Cristina ha detto...

Bellissimmo! Sono amica del bagnino (o "bagnone") Gabriele del Bagno 26, il più intervistato da giornali e Tv. Però quest'anno non sono ancora andata a vedere il suo presepe. Il tuo post mi dice che non devo assolutamente mancare! A presto. Baci

Caty ha detto...

Fare il presepe è una passione e in fondo un atto d'amore e in questo i suoi creatori hanno aggiunto tutto il loro amore per un pianeta che ha bisogno di essere difeso.Ogni giorno possa essere un giorno di festa

Marco *Consumo Meno* ha detto...

ohh ma che bello l'ecopresepe! Un bacione!!

Danda ha detto...

@ Un caloroso benvenuto a te Cristina!!! E buon 2010!
Sono molto felice di sapere che mi legge qualcuno dalla stessa città da cui scrivo!

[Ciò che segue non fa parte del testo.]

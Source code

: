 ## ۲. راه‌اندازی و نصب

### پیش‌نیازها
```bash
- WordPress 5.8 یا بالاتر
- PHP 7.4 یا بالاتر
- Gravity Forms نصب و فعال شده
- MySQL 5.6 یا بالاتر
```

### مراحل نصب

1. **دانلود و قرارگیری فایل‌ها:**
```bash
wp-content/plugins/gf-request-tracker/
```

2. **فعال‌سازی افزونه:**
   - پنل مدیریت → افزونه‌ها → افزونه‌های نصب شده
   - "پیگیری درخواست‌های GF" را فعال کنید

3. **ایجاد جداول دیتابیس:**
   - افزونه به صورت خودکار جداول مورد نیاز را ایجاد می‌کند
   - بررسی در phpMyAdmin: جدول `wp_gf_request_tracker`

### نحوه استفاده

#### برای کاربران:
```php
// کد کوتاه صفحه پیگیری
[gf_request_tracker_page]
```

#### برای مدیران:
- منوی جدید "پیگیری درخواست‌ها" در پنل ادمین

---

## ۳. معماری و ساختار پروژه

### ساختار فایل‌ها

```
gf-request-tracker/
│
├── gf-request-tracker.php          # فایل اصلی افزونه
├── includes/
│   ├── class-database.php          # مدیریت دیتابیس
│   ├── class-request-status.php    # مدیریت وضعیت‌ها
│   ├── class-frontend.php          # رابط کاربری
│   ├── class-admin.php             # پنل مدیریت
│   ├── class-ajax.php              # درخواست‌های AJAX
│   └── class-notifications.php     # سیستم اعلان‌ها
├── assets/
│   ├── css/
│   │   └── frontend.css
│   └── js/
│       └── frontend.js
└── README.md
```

Spero che le mie indicazioni possano esserti state utili. Poi facci sapere cosa ne pensi! Intanto ci vediamo qui prossimamente!
Un abbraccio!

@ Caty, hai proprio ragione! Adoravo fare il presepe quando ero piccola e ci mettevo il cuore oltre che le idee. Se potessi continuerei a farlo anche ora... chissà magari un "ecopresepe" per il prossimo anno! ;)
Grazie anche per i tuoi auguri!!!

@ Hai visto Marco? Beh, penso che qualche piccola modifica per risparmiare si potrebbe ancora fare... magari una serie luminosa a LED? Eheheh l'anno prossimo glielo suggeriamo! ;)
Bacioni e a prestooo!!!

alkemilla ha detto...

Ciao Danda cara! Il tuo blogghino è diventato un bloggone! E anche un signor bloggone! Ti ricordi i primi tempi, quando lo stavi inventando da zero????
Uh che nostalgia.
=smack=
Alkemilla

sooz ha detto...

I love those sand sculptures! How beautiful!
The recycled ones are awesome also - they're really pretty but I think the best bit is that they're on display to the public - hopefully it'll make people think!

p.s. I nominated you for a happy award...cos your blog makes me :D

Danda ha detto...

Hi Alkemilla and Sooz!!!
Thank you so much for your kind words and sorry for my late reply!
Yes, it has become a big blog thanks to people like you who follow and have the time to write so interesting comments!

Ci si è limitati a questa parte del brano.